• Vom Gemeindebau in Ostdeutschland lernen

    Zugang zum Glauben schaffen, wo die Kirche der Vergangenheit zugewiesen wurde: Domplatz in Erfurt. Leben und Dienen im Plattenbaugebiet: Infos der Gemeinschaft Jesus Project am Kongress mission-net in Erfurt, Dezember 2011.
    Auch Jahrzehnte nach der Wiedervereinigung sind in Ostdeutschland die Folgen der SED-Herrschaft spürbar. Für Christen stellt das stark säkularisierte Umfeld eine grosse Herausforderung dar. Was bedeutete es, in der DDR Christ zu sein? Und wie baut man Gemeinde in einem atheistisch geprägten Umfeld? Auf einer Studienreise nach Erfurt suchten Studierende der STH Basel Antworten auf diese Fragen, um dadurch Rückschlüsse für den Gemeindebau in der Schweiz zu ziehen. Philipp Widler berichtet.

    Um die heutige Situation der Christen in Ostdeutschland zu verstehen, ist es wichtig, einen Blick in die Zeit der DDR zu werfen. Der Staat duldete die Kirchen, aber überwachte sie und erzog die Kinder und Jugendlichen zur Gottlosigkeit. Von Christen verlangte er oft kleine Kompromisse, die in der Summe grössere Bedeutung bekamen. Über Kollektivbelohnungen und -bestrafungen versuchte die DDR-Führung, Individuen zu linientreuem Verhalten zu zwingen.
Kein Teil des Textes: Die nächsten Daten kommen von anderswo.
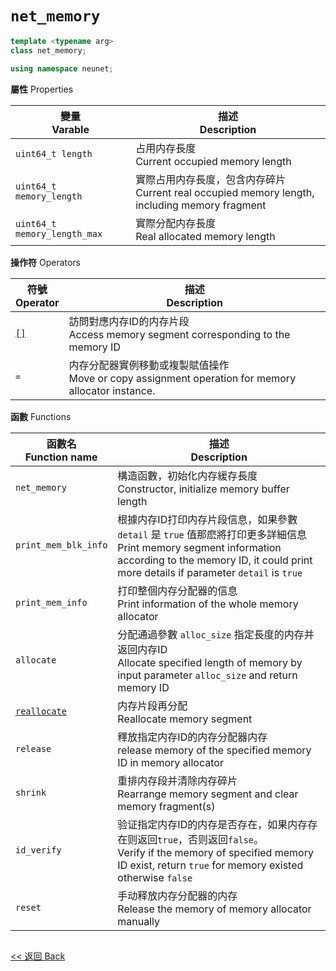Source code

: # `net_memory`

```c++
template <typename arg>
class net_memory;

using namespace neunet;
```

**屬性** Properties

變量<br>Varable|描述<br>Description
-|-
`uint64_t length`|占用内存長度<br>Current occupied memory length
`uint64_t memory_length`|實際占用内存長度，包含内存碎片<br>Current real occupied memory length, including memory fragment
`uint64_t memory_length_max`|實際分配内存長度<br>Real allocated memory length

**操作符** Operators

符號<br>Operator|描述<br>Description
-|-
[`[]`]([].md)|訪問對應内存ID的内存片段<br>Access memory segment corresponding to the memory ID
`=`|内存分配器實例移動或複製賦值操作<br>Move or copy assignment operation for memory allocator instance.

**函數** Functions

函數名<br>Function name|描述<br>Description
-|-
`net_memory`|構造函數，初始化内存緩存長度<br>Constructor, initialize memory buffer length
`print_mem_blk_info`|根據内存ID打印内存片段信息，如果參數 `detail` 是 `true` 值那麽將打印更多詳細信息<br>Print memory segment information according to the memory ID, it could print more details if parameter `detail` is `true`
`print_mem_info`|打印整個内存分配器的信息<br>Print information of the whole memory allocator
`allocate`|分配通過參數 `alloc_size` 指定長度的内存并返回内存ID<br>Allocate specified length of memory by input parameter `alloc_size` and return memory ID
[`reallocate`](reallocate.md)|内存片段再分配<br>Reallocate memory segment
`release`|釋放指定内存ID的内存分配器内存<br>release memory of the specified memory ID in memory allocator
`shrink`|重排内存段并清除内存碎片<br>Rearrange memory segment and clear memory fragment(s)
`id_verify`|验证指定内存ID的内存是否存在，如果内存存在则返回`true`，否则返回`false`。<br>Verify if the memory of specified memory ID exist, return `true` for memory existed otherwise `false`
`reset`|手动释放内存分配器的内存<br>Release the memory of memory allocator manually

```c++

```

[<< 返回 Back](../cover.md)
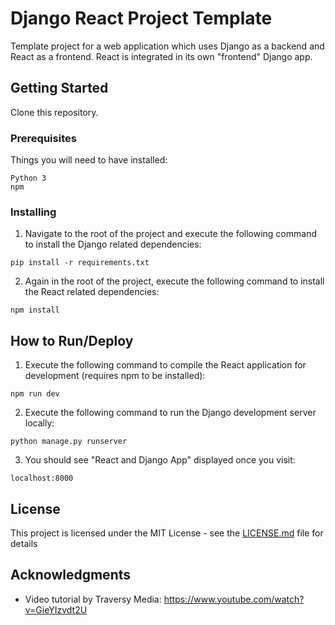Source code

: # Django React Project Template

Template project for a web application which uses Django as a backend and React as a frontend. React is integrated in its own "frontend" Django app.

## Getting Started

Clone this repository.

### Prerequisites

Things you will need to have installed:
```
Python 3
npm
```

### Installing

1. Navigate to the root of the project and execute the following command to install the Django related dependencies:
```
pip install -r requirements.txt
```
2. Again in the root of the project, execute the following command to install the React related dependencies:
```
npm install
```

## How to Run/Deploy

1. Execute the following command to compile the React application for development (requires npm to be installed):
```
npm run dev
```
2. Execute the following command to run the Django development server locally:
```
python manage.py runserver
```
3. You should see "React and Django App" displayed once you visit:
```
localhost:8000
```
## License

This project is licensed under the MIT License - see the [LICENSE.md](LICENSE.md) file for details

## Acknowledgments

* Video tutorial by Traversy Media: https://www.youtube.com/watch?v=GieYIzvdt2U
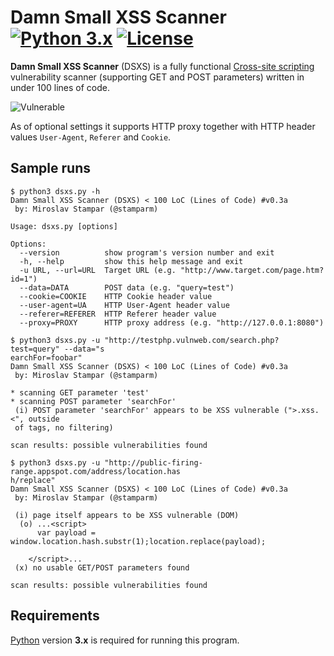 Damn Small XSS Scanner [![Python 3.x](https://img.shields.io/badge/python-3.x-yellow.svg)](https://www.python.org/) [![License](https://img.shields.io/badge/license-Public_domain-red.svg)](https://wiki.creativecommons.org/wiki/Public_domain)
=========

**Damn Small XSS Scanner** (DSXS) is a fully functional [Cross-site scripting](https://en.wikipedia.org/wiki/Cross-site_scripting) vulnerability scanner (supporting GET and POST parameters) written in under 100 lines of code.

![Vulnerable](http://i.imgur.com/hadlgS0.png)

As of optional settings it supports HTTP proxy together with HTTP header values `User-Agent`, `Referer` and `Cookie`.

Sample runs
----

```
$ python3 dsxs.py -h
Damn Small XSS Scanner (DSXS) < 100 LoC (Lines of Code) #v0.3a
 by: Miroslav Stampar (@stamparm)

Usage: dsxs.py [options]

Options:
  --version          show program's version number and exit
  -h, --help         show this help message and exit
  -u URL, --url=URL  Target URL (e.g. "http://www.target.com/page.htm?id=1")
  --data=DATA        POST data (e.g. "query=test")
  --cookie=COOKIE    HTTP Cookie header value
  --user-agent=UA    HTTP User-Agent header value
  --referer=REFERER  HTTP Referer header value
  --proxy=PROXY      HTTP proxy address (e.g. "http://127.0.0.1:8080")
```

```
$ python3 dsxs.py -u "http://testphp.vulnweb.com/search.php?test=query" --data="s
earchFor=foobar"
Damn Small XSS Scanner (DSXS) < 100 LoC (Lines of Code) #v0.3a
 by: Miroslav Stampar (@stamparm)

* scanning GET parameter 'test'
* scanning POST parameter 'searchFor'
 (i) POST parameter 'searchFor' appears to be XSS vulnerable (">.xss.<", outside
 of tags, no filtering)

scan results: possible vulnerabilities found
```

```
$ python3 dsxs.py -u "http://public-firing-range.appspot.com/address/location.has
h/replace"
Damn Small XSS Scanner (DSXS) < 100 LoC (Lines of Code) #v0.3a
 by: Miroslav Stampar (@stamparm)

 (i) page itself appears to be XSS vulnerable (DOM)
  (o) ...<script>
      var payload = window.location.hash.substr(1);location.replace(payload); 

    </script>...
 (x) no usable GET/POST parameters found

scan results: possible vulnerabilities found
```

Requirements
----

[Python](http://www.python.org/download/) version **3.x** is required for running this program.
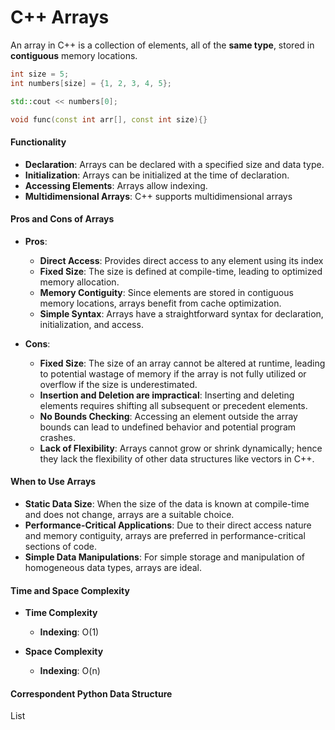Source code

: # C++ Arrays

An array in C++ is a collection of elements, all of the **same type**, stored in **contiguous** memory locations. 

```cpp
int size = 5;
int numbers[size] = {1, 2, 3, 4, 5};

std::cout << numbers[0];

void func(const int arr[], const int size){}
```

#### Functionality

- **Declaration**: Arrays can be declared with a specified size and data type.
- **Initialization**: Arrays can be initialized at the time of declaration.
- **Accessing Elements**: Arrays allow indexing.
- **Multidimensional Arrays**: C++ supports multidimensional arrays


#### Pros and Cons of Arrays

- **Pros**:

    - **Direct Access**: Provides direct access to any element using its index
    - **Fixed Size**: The size is defined at compile-time, leading to optimized memory allocation.
    - **Memory Contiguity**: Since elements are stored in contiguous memory locations, arrays benefit from cache optimization.
    - **Simple Syntax**: Arrays have a straightforward syntax for declaration, initialization, and access.

- **Cons**:

    - **Fixed Size**: The size of an array cannot be altered at runtime, leading to potential wastage of memory if the array is not fully utilized or overflow if the size is underestimated.
    - **Insertion and Deletion are impractical**: Inserting and deleting elements requires shifting all subsequent or precedent elements.
    - **No Bounds Checking**: Accessing an element outside the array bounds can lead to undefined behavior and potential program crashes.
    - **Lack of Flexibility**: Arrays cannot grow or shrink dynamically; hence they lack the flexibility of other data structures like vectors in C++.


#### When to Use Arrays
- **Static Data Size**: When the size of the data is known at compile-time and does not change, arrays are a suitable choice.
- **Performance-Critical Applications**: Due to their direct access nature and memory contiguity, arrays are preferred in performance-critical sections of code.
- **Simple Data Manipulations**: For simple storage and manipulation of homogeneous data types, arrays are ideal.


#### Time and Space Complexity

- **Time Complexity**
    - **Indexing**: O(1)


- **Space Complexity**
    - **Indexing**: O(n)


#### Correspondent Python Data Structure

List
Ein Gesprächspartner erzählte von seiner Weigerung, die staatliche Jugendweihe (Treuegelöbnis auf den sozialistischen Staat), abzulegen. Das führte dazu, dass die ganze Klasse nicht auf die langersehnte Klassenfahrt durfte. Viele Klassenkameraden sprechen deshalb noch heute kein Wort mit ihm.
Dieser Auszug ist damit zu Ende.